Banerjee also appeared before India’s Supreme Court, challenging the “opaque, hasty, and unconstitutional” revision process. The top court did not restore the voting rights of millions affected but directed the ECI to publish a list of affected voters.

“Once the question of whether ‘I should be on the voter list’ became the dominant question for vulnerable populations, it’s not politics as usual,” said Sircar. “The level of polarisation that the voter revision caused is something that people outside the state do not really grasp.”

The Modi government also deployed 2,400 companies of paramilitary troops to West Bengal for the elections – a record for such provincial votes. The federal government claimed this was to assist election officials in carrying out the exercise without fear of political violence.

But the TMC and other opposition parties argued that the forces served to intimidate – or influence – voters.

“The heavy presence of security forces could have also created a favourable situation for the BJP,” argued Verma, of Shiv Nadar University. “Those who might be fence sitters and might have been afraid of TMC’s machinery on the ground were moved by this.

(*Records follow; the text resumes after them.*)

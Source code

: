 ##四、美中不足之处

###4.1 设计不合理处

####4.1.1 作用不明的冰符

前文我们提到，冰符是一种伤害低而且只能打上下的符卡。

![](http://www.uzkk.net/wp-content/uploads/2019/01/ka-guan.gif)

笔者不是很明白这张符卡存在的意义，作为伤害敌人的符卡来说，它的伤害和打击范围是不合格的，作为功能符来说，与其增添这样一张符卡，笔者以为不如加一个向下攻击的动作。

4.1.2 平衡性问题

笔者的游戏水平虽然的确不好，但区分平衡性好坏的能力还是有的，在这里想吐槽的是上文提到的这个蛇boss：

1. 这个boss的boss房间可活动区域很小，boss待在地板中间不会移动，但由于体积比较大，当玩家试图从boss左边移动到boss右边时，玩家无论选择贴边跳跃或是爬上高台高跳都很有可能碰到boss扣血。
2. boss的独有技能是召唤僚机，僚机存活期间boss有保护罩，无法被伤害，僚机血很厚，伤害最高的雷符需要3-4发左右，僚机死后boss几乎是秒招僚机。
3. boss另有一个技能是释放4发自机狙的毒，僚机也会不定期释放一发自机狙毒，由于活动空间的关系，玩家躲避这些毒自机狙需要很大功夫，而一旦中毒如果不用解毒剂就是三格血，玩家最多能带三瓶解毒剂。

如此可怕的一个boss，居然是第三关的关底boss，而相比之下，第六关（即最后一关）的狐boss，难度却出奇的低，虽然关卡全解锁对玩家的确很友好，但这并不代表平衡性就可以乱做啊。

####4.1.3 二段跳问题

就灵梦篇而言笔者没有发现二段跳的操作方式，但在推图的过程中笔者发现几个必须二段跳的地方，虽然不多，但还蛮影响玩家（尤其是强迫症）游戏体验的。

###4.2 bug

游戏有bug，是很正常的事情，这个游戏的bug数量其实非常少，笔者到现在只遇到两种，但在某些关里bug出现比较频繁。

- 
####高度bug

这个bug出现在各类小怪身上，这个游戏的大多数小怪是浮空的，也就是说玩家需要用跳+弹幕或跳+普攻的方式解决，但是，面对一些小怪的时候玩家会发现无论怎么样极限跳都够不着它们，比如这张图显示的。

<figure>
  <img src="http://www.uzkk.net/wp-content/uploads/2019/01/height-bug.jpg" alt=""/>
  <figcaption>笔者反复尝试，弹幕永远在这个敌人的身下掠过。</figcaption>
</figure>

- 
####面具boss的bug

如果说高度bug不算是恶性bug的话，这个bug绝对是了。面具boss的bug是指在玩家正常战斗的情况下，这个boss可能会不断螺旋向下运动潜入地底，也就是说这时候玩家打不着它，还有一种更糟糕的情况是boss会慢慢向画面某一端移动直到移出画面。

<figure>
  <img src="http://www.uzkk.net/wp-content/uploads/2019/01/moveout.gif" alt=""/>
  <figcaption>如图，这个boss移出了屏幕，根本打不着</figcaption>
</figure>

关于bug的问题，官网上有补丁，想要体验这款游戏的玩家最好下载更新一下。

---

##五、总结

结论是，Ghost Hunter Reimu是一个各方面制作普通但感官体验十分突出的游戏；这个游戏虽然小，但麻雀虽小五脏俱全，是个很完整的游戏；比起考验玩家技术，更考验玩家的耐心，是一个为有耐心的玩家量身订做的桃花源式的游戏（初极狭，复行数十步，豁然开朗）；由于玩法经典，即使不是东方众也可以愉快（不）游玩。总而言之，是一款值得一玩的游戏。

“There is no doubt that the trust level between opposition parties in India and the Election Commission of India is very low,” added Verma.

However, the analysts who spoke with Al Jazeera, including Sircar and Verma, agreed that the voter revision exercise alone could not have delivered such a decisive victory for the BJP – and that it reflects several other factors, including anti-incumbency and religious polarisation.

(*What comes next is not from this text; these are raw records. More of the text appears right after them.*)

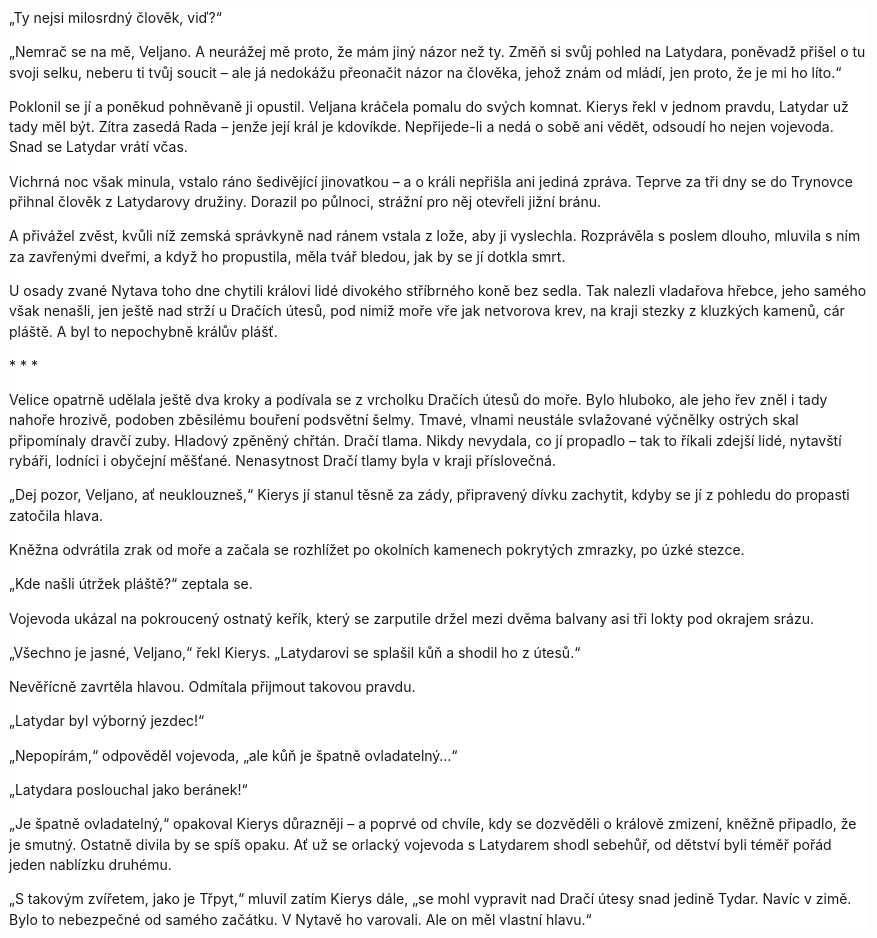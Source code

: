 „Ty nejsi milosrdný člověk, viď?“

„Nemrač se na mě, Veljano. A neurážej mě proto, že mám jiný názor než ty. Změň si svůj pohled na Latydara, poněvadž přišel o tu svoji selku, neberu ti tvůj soucit – ale já nedokážu přeonačit názor na člověka, jehož znám od mládí, jen proto, že je mi ho líto.“

Poklonil se jí a poněkud pohněvaně ji opustil. Veljana kráčela pomalu do svých komnat. Kierys řekl v jednom pravdu, Latydar už tady měl být. Zítra zasedá Rada – jenže její král je kdovíkde. Nepřijede-li a nedá o sobě ani vědět, odsoudí ho nejen vojevoda. Snad se Latydar vrátí včas.

Vichrná noc však minula, vstalo ráno šedivějící jinovatkou – a o králi nepřišla ani jediná zpráva. Teprve za tři dny se do Trynovce přihnal člověk z Latydarovy družiny. Dorazil po půlnoci, strážní pro něj otevřeli jižní bránu.

A přivážel zvěst, kvůli níž zemská správkyně nad ránem vstala z lože, aby ji vyslechla. Rozprávěla s poslem dlouho, mluvila s ním za zavřenými dveřmi, a když ho propustila, měla tvář bledou, jak by se jí dotkla smrt.

U osady zvané Nytava toho dne chytili královi lidé divokého stříbrného koně bez sedla. Tak nalezli vladařova hřebce, jeho samého však nenašli, jen ještě nad strží u Dračích útesů, pod nimiž moře vře jak netvorova krev, na kraji stezky z kluzkých kamenů, cár pláště. A byl to nepochybně králův plášť.

\* \* \*

  

Velice opatrně udělala ještě dva kroky a podívala se z vrcholku Dračích útesů do moře. Bylo hluboko, ale jeho řev zněl i tady nahoře hrozivě, podoben zběsilému bouření podsvětní šelmy. Tmavé, vlnami neustále svlažované výčnělky ostrých skal připomínaly dravčí zuby. Hladový zpěněný chřtán. Dračí tlama. Nikdy nevydala, co jí propadlo – tak to říkali zdejší lidé, nytavští rybáři, lodníci i obyčejní měšťané. Nenasytnost Dračí tlamy byla v kraji příslovečná.

„Dej pozor, Veljano, ať neuklouzneš,“ Kierys jí stanul těsně za zády, připravený dívku zachytit, kdyby se jí z pohledu do propasti zatočila hlava.

Kněžna odvrátila zrak od moře a začala se rozhlížet po okolních kamenech pokrytých zmrazky, po úzké stezce.

„Kde našli útržek pláště?“ zeptala se.

Vojevoda ukázal na pokroucený ostnatý keřík, který se zarputile držel mezi dvěma balvany asi tři lokty pod okrajem srázu.

„Všechno je jasné, Veljano,“ řekl Kierys. „Latydarovi se splašil kůň a shodil ho z útesů.“

Nevěřícně zavrtěla hlavou. Odmítala přijmout takovou pravdu.

„Latydar byl výborný jezdec!“

„Nepopírám,“ odpověděl vojevoda, „ale kůň je špatně ovladatelný…“

„Latydara poslouchal jako beránek!“

„Je špatně ovladatelný,“ opakoval Kierys důrazněji – a poprvé od chvíle, kdy se dozvěděli o králově zmizení, kněžně připadlo, že je smutný. Ostatně divila by se spíš opaku. Ať už se orlacký vojevoda s Latydarem shodl sebehůř, od dětství byli téměř pořád jeden nablízku druhému.

„S takovým zvířetem, jako je Třpyt,“ mluvil zatím Kierys dále, „se mohl vypravit nad Dračí útesy snad jedině Tydar. Navíc v zimě. Bylo to nebezpečné od samého začátku. V Nytavě ho varovali. Ale on měl vlastní hlavu.“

Still, analysts said, Banerjee will likely not go out without a fight.

In her first reaction to the vote counting, Banerjee addressed her party workers in a video statement, calling all workers and leaders not to leave vote-counting booths until the last ballots are counted.

“It’s a total forceful use of central forces to oppress the Trinamool Congress everywhere, breaking offices, and forcibly occupying them,” she said. “We are with you. Don’t be afraid. We will fight like the cubs of a tiger.”

Those aren’t empty warnings, Sircar said. “We are definitely in for drama.”